* What you are asked to do
Your task is to find every line in the records that holds the string "element" and copy it.

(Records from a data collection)
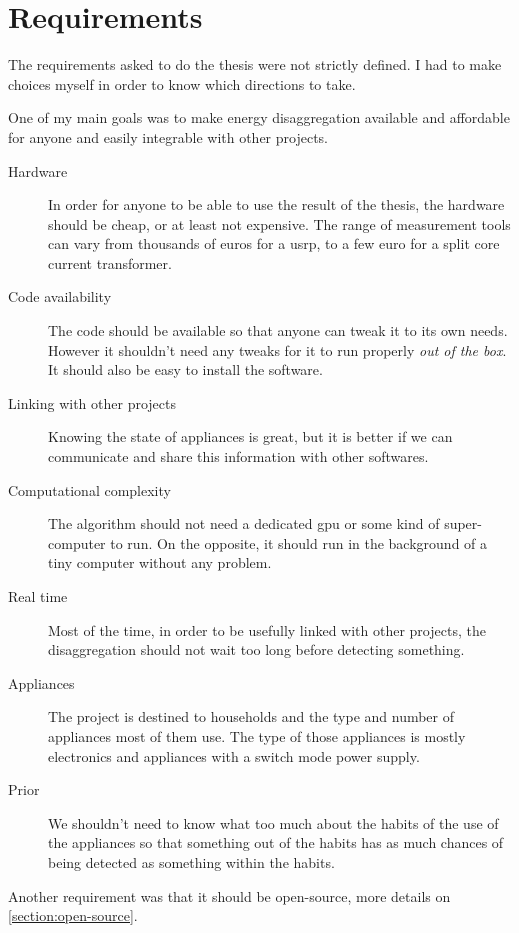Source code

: \chapter{Requirements}\label{section:requirements}
The requirements asked to do the thesis were not strictly defined. I had to make choices myself in order to know which directions to take.

One of my main goals was to make energy disaggregation available and affordable for anyone and easily integrable with other projects.

\begin{description}
\item[Hardware] In order for anyone to be able to use the result of the thesis, the hardware should be cheap, or at least not expensive. The range of measurement tools can vary from thousands of euros for a \acrfull{usrp}, to a few euro for a split core current transformer.
\item[Code availability] The code should be available so that anyone can tweak it to its own needs. However it shouldn't need any tweaks for it to run properly \textit{out of the box}. It should also be easy to install the software.
\item[Linking with other projects] Knowing the state of appliances is great, but it is better if we can communicate and share this information with other softwares.
\item[Computational complexity] The algorithm should not need a dedicated \acrshort{gpu} or some kind of super-computer to run. On the opposite, it should run in the background of a tiny computer without any problem. 
\item[Real time] Most of the time, in order to be usefully linked with other projects, the disaggregation should not wait too long before detecting something.
\item[Appliances] The project is destined to households and the type and number of appliances most of them use. The type of those appliances is mostly electronics and appliances with a switch mode power supply.
\item[Prior] We shouldn't need to know what too much about the habits of the use of the appliances so that something out of the habits has as much chances of being detected as something within the habits.
\end{description}

Another requirement was that it should be open-source, more details on \autoref{section:open-source}.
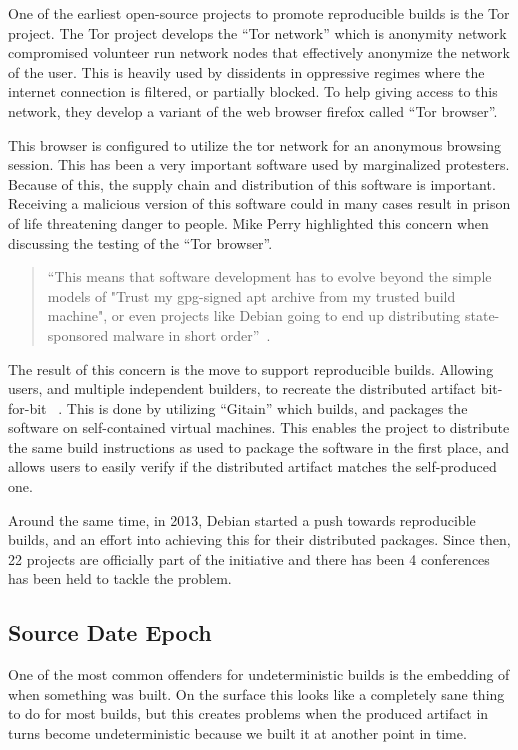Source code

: \documentclass[../Main/thesis.tex]{subfiles}
\begin{document}
One of the earliest open-source projects to promote reproducible builds is the
Tor project. The Tor project develops the ``Tor network'' which is anonymity
network compromised volunteer run network nodes that effectively anonymize the
network of the user. This is heavily used by dissidents in oppressive regimes
where the internet connection is filtered, or partially blocked. To help giving
access to this network, they develop a variant of the web browser firefox called
``Tor browser''.


This browser is configured to utilize the tor network for an anonymous browsing
session. This has been a very important software used by marginalized
protesters. Because of this, the supply chain and distribution of this software
is important. Receiving a malicious version of this software could in many cases
result in prison of life threatening danger to people. Mike Perry highlighted
this concern when discussing the testing of the ``Tor browser''.

\begin{quotation}
``This means that software development has to evolve beyond the simple models of
"Trust my gpg-signed apt archive from my trusted build machine", or even
projects like Debian going to end up distributing state-sponsored malware in
short order''~\cite{mike-perry-2013}.
\end{quotation}


The result of this concern is the move to support reproducible builds. Allowing
users, and multiple independent builders, to recreate the distributed artifact
bit-for-bit ~\cite{unknown-2014}. This is done by utilizing ``Gitain'' which
builds, and packages the software on self-contained virtual machines. This
enables the project to distribute the same build instructions as used to package
the software in the first place, and allows users to easily verify if the
distributed artifact matches the self-produced one.


Around the same time, in 2013, Debian started a push towards reproducible
builds, and an effort into achieving this for their distributed packages. Since
then, 22 projects are officially part of the initiative and there has been 4
conferences has been held to tackle the problem.

\subsection*{Source Date Epoch}
One of the most common offenders for undeterministic builds is the embedding of
when something was built. On the surface this looks like a completely sane thing
to do for most builds, but this creates problems when the produced artifact in
turns become undeterministic because we built it at another point in time.
\end{document}
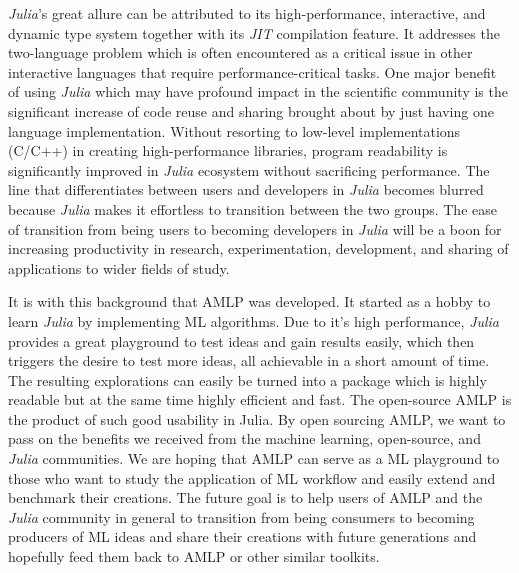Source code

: \documentclass{juliacon}
\begin{document}
\emph{Julia}'s great allure can be attributed to
its high-performance, interactive, and dynamic type system
together with its \emph{JIT} compilation feature. It addresses the
two-language problem which is often encountered as a critical issue
in other interactive languages that require performance-critical tasks.
One major benefit of using \emph{Julia} which
may have profound impact in the scientific community is the significant
increase of code reuse and sharing brought about by just having one language
implementation.  Without resorting to low-level implementations (C/C++) in
creating high-performance libraries, program readability is significantly
improved in \emph{Julia} ecosystem without sacrificing performance. The line
that differentiates between users and developers in \emph{Julia} becomes blurred
because \emph{Julia} makes it effortless to
transition between the two groups. The ease of
transition from being users to becoming developers in \emph{Julia} will be a boon for
increasing productivity in research, experimentation, development, and
sharing of applications to wider fields of study.

\vskip 6pt

It is with this background that AMLP was developed. It started as a hobby to
learn \emph{Julia} by implementing ML algorithms.
Due to it's high performance, \emph{Julia} provides a great
playground to test ideas and gain results easily,
which then triggers the desire to test more ideas, all achievable in a short amount of time.
The resulting explorations can easily be turned into a package which is highly
readable but at the same time highly efficient and fast.  The open-source
AMLP is the product of such good usability in Julia. By open sourcing
AMLP, we want to pass on the benefits we received from the machine
learning, open-source, and \emph{Julia} communities. We are hoping
that AMLP can serve as a ML playground to those who want to
study the application of ML workflow and easily extend and benchmark their
creations. The future goal is to help users of AMLP and the \emph{Julia} community
in general to transition from being consumers to becoming producers of ML ideas
and share their creations with future generations and hopefully feed them back to AMLP
or other similar toolkits.

\vskip 6pt



\end{document}
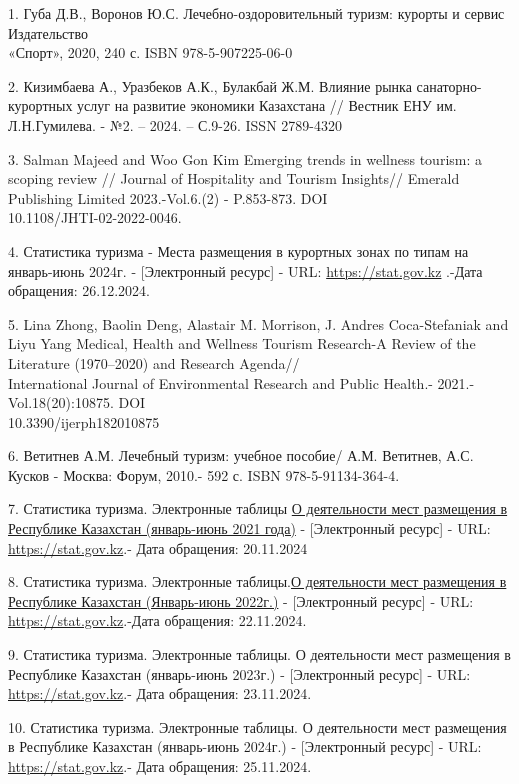\begin{references}
1. Губа Д.В., Воронов Ю.С. Лечебно-оздоровительный туризм: курорты и
сервис Издательство \\«Спорт», 2020, 240 с. ISBN 978-5-907225-06-0~

2. Кизимбаева А., Уразбеков А.К., Булакбай Ж.М. Влияние рынка
санаторно-курортных услуг на развитие экономики Казахстана // Вестник
ЕНУ им. Л.Н.Гумилева. - №2. -- 2024. -- С.9-26. ISSN 2789-4320

3. Salman Majeed and Woo Gon Kim Emerging trends in wellness tourism: a
scoping review // Journal of Hospitality and Tourism Insights// Emerald
Publishing Limited 2023.-Vol.6.(2) - P.853-873. DOI\\
10.1108/JHTI-02-2022-0046.

4. Статистика туризма - Места размещения в курортных зонах по типам на
январь-июнь 2024г. - {[}Электронный ресурс{]} - URL:
\href{https://stat.gov.kz/ru/industries/business-statistics/stat-tourism/}{https://stat.gov.kz}
.-Дата обращения: 26.12.2024.

5. Lina Zhong, Baolin Deng, Alastair M. Morrison, J. Andres
Coca-Stefaniak and Liyu Yang Medical, Health and Wellness Tourism
Research-A Review of the Literature (1970--2020) and Research
Agenda//\\International Journal of Environmental Research and Public
Health.- 2021.- Vol.18(20):10875. DOI \\10.3390/ijerph182010875

6. Ветитнев А.М. Лечебный туризм: учебное пособие/ А.М. Ветитнев, А.С.
Кусков - Москва: Форум, 2010.- 592 с. ISBN 978-5-91134-364-4.

7. Статистика туризма. Электронные таблицы
\href{https://stat.gov.kz/api/iblock/element/26608/file/ru/}{О
деятельности мест размещения в Республике Казахстан (январь-июнь 2021
года)} - {[}Электронный ресурс{]} - URL:
\href{https://stat.gov.kz/ru/industries/business-statistics/stat-tourism/spreadsheets/?year=2021&name}{https://stat.gov.kz}.-
Дата обращения: 20.11.2024

8. Статистика туризма. Электронные
таблицы.\href{https://stat.gov.kz/api/iblock/element/4430/file/ru/}{О
деятельности мест размещения в Республике Казахстан (Январь-июнь
2022г.)} - {[}Электронный ресурс{]} - URL:
\href{https://stat.gov.kz/ru/industries/business-statistics/stat-ourism/spreadsheets/?year=2022&name}{https://stat.gov.kz}.-Дата
обращения: 22.11.2024.

9. Статистика туризма. Электронные таблицы. О деятельности мест
размещения в Республике Казахстан (январь-июнь 2023г.) - {[}Электронный
ресурс{]} - URL:
\href{https://stat.gov.kz/ru/industries/business-statistics/stat-tourism/spreadsheets/?year=2023&name}{https://stat.gov.kz}.-
Дата обращения: 23.11.2024.

10. Статистика туризма. Электронные таблицы. О деятельности мест
размещения в Республике Казахстан (январь-июнь 2024г.) - {[}Электронный
ресурс{]} - URL:
\href{https://stat.gov.kz/ru/industries/business-statistics/stat-tourism/spreadsheets/?year=2024&name}{https://stat.gov.kz}.-
Дата обращения: 25.11.2024.
\end{references}

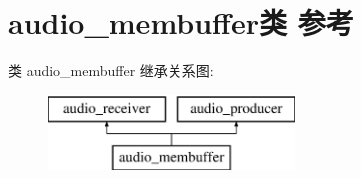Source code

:\hypertarget{classaudio__membuffer}{}\section{audio\+\_\+membuffer类 参考}
\label{classaudio__membuffer}
类 audio\+\_\+membuffer 继承关系图\+:\begin{figure}[H]
\begin{center}
\leavevmode
\includegraphics[height=2.000000cm]{classaudio__membuffer}
\end{center}
\end{figure}
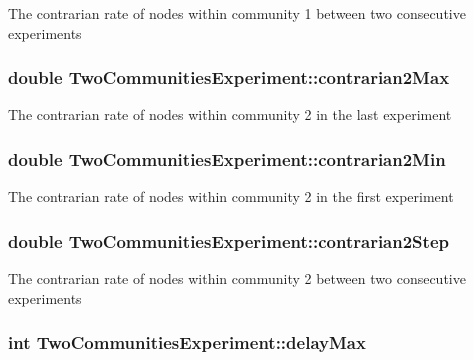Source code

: The contrarian rate of nodes within community 1 between two consecutive experiments \hypertarget{class_two_communities_experiment_ab62dc7711b0acc972341bebfe14979f0}{
\subsubsection[{contrarian2\-Max}]{\setlength{\rightskip}{0pt plus 5cm}double Two\-Communities\-Experiment\-::contrarian2\-Max}}\label{class_two_communities_experiment_ab62dc7711b0acc972341bebfe14979f0}
The contrarian rate of nodes within community 2 in the last experiment \hypertarget{class_two_communities_experiment_a249455fc220b534837f794e6d4e3d520}{
\subsubsection[{contrarian2\-Min}]{\setlength{\rightskip}{0pt plus 5cm}double Two\-Communities\-Experiment\-::contrarian2\-Min}}\label{class_two_communities_experiment_a249455fc220b534837f794e6d4e3d520}
The contrarian rate of nodes within community 2 in the first experiment \hypertarget{class_two_communities_experiment_a26d60430432743c9314ae2eb52a88627}{
\subsubsection[{contrarian2\-Step}]{\setlength{\rightskip}{0pt plus 5cm}double Two\-Communities\-Experiment\-::contrarian2\-Step}}\label{class_two_communities_experiment_a26d60430432743c9314ae2eb52a88627}
The contrarian rate of nodes within community 2 between two consecutive experiments \hypertarget{class_two_communities_experiment_ab71b1171faa83b900ea3fdac52e4e74c}{
\subsubsection[{delay\-Max}]{\setlength{\rightskip}{0pt plus 5cm}int Two\-Communities\-Experiment\-::delay\-Max}}\label{class_two_communities_experiment_ab71b1171faa83b900ea3fdac52e4e74c}
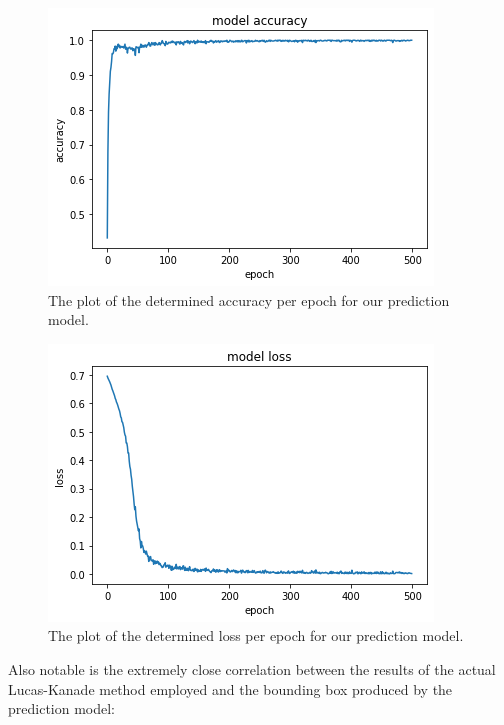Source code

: \documentclass[]{article}
\begin{document}
    \begin{figure}[H]
        \centering
        \includegraphics[width=\textwidth]{output_23_0.png}
        \caption{The plot of the determined accuracy per epoch for our prediction model.}
        \label{fig:accuracy}
    \end{figure}

    \begin{figure}[H]
        \centering
        \includegraphics[width=\textwidth]{output_25_0.png}
        \caption{The plot of the determined loss per epoch for our prediction model.}
        \label{fig:loss}
    \end{figure}

    Also notable is the extremely close correlation between the results of the actual Lucas-Kanade method employed and the bounding box produced by the prediction model:
\end{document}

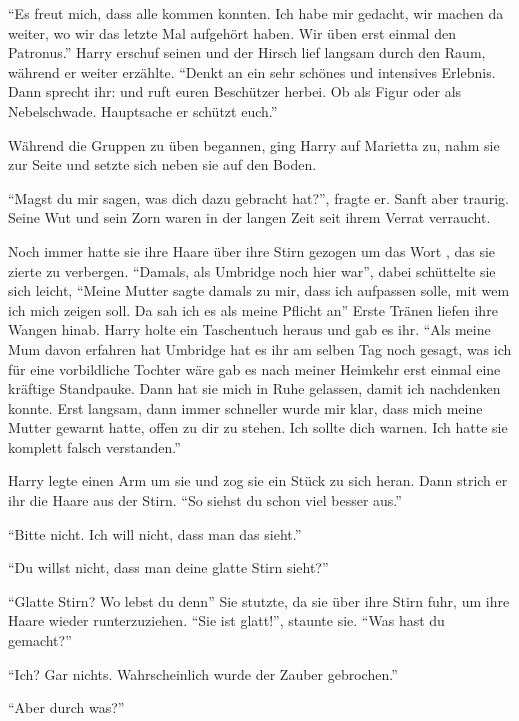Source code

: \enquote{Es freut mich, dass alle kommen konnten. Ich habe mir gedacht, wir machen da weiter, wo wir das letzte Mal aufgehört haben. Wir üben erst einmal den Patronus.} Harry erschuf seinen und der Hirsch lief langsam durch den Raum, während er weiter erzählte. \enquote{Denkt an ein sehr schönes und intensives Erlebnis. Dann sprecht ihr:  und ruft euren Beschützer herbei. Ob als Figur oder als Nebelschwade. Hauptsache er schützt euch.}

Während die Gruppen zu üben begannen, ging Harry auf Marietta zu, nahm sie zur Seite und setzte sich neben sie auf den Boden.

\enquote{Magst du mir sagen, was dich dazu gebracht hat?}, fragte er. Sanft aber traurig. Seine Wut und sein Zorn waren in der langen Zeit seit ihrem Verrat verraucht.

Noch immer hatte sie ihre Haare über ihre Stirn gezogen um das Wort , das sie zierte zu verbergen. \enquote{Damals, als Umbridge noch hier war\abs}, dabei schüttelte sie sich leicht, \enquote{\aabs Meine Mutter sagte damals zu mir, dass ich aufpassen solle, mit wem ich mich zeigen soll. Da sah ich es als meine Pflicht an\abs} Erste Tränen liefen ihre Wangen hinab. Harry holte ein Taschentuch heraus und gab es ihr. \enquote{Als meine Mum davon erfahren hat \gst Umbridge hat es ihr am selben Tag noch gesagt, was ich für eine vorbildliche Tochter wäre \gst gab es nach meiner Heimkehr erst einmal eine kräftige Standpauke. Dann hat sie mich in Ruhe gelassen, damit ich nachdenken konnte. \gst Erst langsam, dann immer schneller wurde mir klar, dass mich meine Mutter gewarnt hatte, offen zu dir zu stehen. Ich sollte dich warnen. Ich hatte sie komplett falsch verstanden.}

Harry legte einen Arm um sie und zog sie ein Stück zu sich heran. Dann strich er ihr die Haare aus der Stirn. \enquote{So siehst du schon viel besser aus.}

\enquote{Bitte nicht. Ich will nicht, dass man das sieht.}

\enquote{Du willst nicht, dass man deine glatte Stirn sieht?}

\enquote{Glatte Stirn? Wo lebst du denn\abs} Sie stutzte, da sie über ihre Stirn fuhr, um ihre Haare wieder runterzuziehen. \enquote{Sie ist glatt!}, staunte sie. \enquote{Was hast du gemacht?}

\enquote{Ich? Gar nichts. Wahrscheinlich wurde der Zauber gebrochen.}

\enquote{Aber durch was?}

* Exercise output
\href{https://stat.gov.kz/api/iblock/element/26608/file/ru/}{О
таблицы.\href{https://stat.gov.kz/api/iblock/element/4430/file/ru/}{О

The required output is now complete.